The filtered SNP calls generated for each genotype under test were compared and collated using in-house Perl scripts, with the workflow summarized in Fig. 1. Briefly, .vcf files containing SNP calls for different genotypes aligned to the Ae. tauschii 5D gene-related reference sequences from accession MvGB589 were combined, sorted, and assigned unique SNP IDs based on their position in the reference sequences. As the most comprehensive dataset available, the genomic DNA reads from Ae. tauschii AL8/78 were used to filter the resulting summary table. Only positions in the reference to which AL8/78 reads aligned at a depth of 10 or more were retained, and the genotype of AL8/78 at every position called as a SNP in one or more of the other accessions but not AL8/78 was re-checked. In most cases, AL8/78 matched the reference sequence, but in some positions, AL8/78 also had indications of sequence variation but had not been called as an SNP owing to high sequence depth or low mapping quality.
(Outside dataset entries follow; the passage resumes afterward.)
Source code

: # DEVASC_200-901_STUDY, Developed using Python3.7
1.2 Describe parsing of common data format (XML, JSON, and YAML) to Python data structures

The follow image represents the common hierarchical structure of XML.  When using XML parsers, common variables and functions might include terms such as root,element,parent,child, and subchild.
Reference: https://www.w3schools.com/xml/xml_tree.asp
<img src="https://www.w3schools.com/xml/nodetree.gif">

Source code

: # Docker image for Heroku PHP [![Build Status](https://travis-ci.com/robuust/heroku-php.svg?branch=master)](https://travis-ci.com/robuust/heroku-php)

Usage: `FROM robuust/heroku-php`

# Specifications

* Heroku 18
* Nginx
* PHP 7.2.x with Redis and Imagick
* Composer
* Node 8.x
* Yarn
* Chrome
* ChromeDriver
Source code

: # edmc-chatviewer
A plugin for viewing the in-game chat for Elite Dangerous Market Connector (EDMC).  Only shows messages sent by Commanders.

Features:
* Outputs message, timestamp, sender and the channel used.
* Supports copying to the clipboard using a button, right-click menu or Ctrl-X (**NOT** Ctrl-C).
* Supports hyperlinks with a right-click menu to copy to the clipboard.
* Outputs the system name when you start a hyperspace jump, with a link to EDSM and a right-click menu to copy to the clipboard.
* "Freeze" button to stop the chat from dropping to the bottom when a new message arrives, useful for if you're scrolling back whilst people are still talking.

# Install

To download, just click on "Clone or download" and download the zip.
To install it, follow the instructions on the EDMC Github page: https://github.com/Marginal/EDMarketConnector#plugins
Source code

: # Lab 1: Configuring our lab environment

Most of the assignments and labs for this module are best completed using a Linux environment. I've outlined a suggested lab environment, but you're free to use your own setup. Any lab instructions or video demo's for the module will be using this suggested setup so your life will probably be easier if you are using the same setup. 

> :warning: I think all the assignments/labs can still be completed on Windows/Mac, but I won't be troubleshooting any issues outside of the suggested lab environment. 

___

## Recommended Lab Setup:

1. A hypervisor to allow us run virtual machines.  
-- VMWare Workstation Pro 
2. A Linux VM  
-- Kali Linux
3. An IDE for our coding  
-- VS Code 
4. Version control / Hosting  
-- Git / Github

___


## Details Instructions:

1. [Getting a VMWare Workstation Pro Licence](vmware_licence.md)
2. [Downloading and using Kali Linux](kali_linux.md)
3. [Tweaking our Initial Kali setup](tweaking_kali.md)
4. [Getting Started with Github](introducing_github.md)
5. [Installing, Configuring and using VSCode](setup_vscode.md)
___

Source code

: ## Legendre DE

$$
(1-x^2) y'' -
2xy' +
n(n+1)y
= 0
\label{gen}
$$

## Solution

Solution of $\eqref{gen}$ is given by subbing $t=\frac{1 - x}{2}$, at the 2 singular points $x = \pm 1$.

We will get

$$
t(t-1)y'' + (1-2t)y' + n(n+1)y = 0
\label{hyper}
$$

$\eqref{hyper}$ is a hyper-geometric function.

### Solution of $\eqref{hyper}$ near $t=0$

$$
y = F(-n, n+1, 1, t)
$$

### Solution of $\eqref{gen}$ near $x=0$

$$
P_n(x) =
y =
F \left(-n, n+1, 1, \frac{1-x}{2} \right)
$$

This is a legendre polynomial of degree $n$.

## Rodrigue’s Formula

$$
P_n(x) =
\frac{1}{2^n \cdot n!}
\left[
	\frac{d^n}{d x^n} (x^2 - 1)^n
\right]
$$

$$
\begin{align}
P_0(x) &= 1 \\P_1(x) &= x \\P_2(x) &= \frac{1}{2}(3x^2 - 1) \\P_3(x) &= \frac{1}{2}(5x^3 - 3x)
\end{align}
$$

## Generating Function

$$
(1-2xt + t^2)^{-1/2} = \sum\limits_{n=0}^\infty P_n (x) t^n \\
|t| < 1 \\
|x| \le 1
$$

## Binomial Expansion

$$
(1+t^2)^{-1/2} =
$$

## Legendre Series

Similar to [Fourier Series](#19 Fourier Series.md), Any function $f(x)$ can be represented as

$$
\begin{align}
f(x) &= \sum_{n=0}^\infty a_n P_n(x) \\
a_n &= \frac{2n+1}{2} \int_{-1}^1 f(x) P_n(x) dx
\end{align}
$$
These instances were accepted as genuine SNPs based on the strength of the evidence from other accessions.
Furthermore, each Ae. tauschii SNP was compared with its corresponding position in T. aestivum var. Chinese Spring. Firstly, gene-related sequences from Chinese Spring 5D chromosome (Lucas et al. 2014) were used to construct a BLAST database. Then, a segment of sequence centered on each SNP was excised from the Ae. tauschii MvGB589 reference dataset and searched for the best match in the Chinese Spring 5D sequences using blastn, requiring a minimum of 90% sequence identity over at least 60 nt. The optimum length of the SNP-centered sequence segment to search for was determined empirically by carrying out searches with segment lengths of 60, 80, 100, and 120 nt and comparing the number of matches to these segments at different percentage sequence identities. Most matches were the same in all of these searches; however, the total number of matches increased slightly with segment length. It was observed that up to 100 nt, the increase was primarily at high identity (>98%) whereas at 120 nt, most of the increase was at 90–96% identity, suggesting that less reliable alignments were beginning to be included (Fig. 2). Therefore, 100 nt was selected as the optimum segment length. For the matches obtained to these segments, the equivalent base in Chinese Spring 5D for each Ae. tauschii SNP position was added to the summary table of all SNPs (Supplementary Table S1).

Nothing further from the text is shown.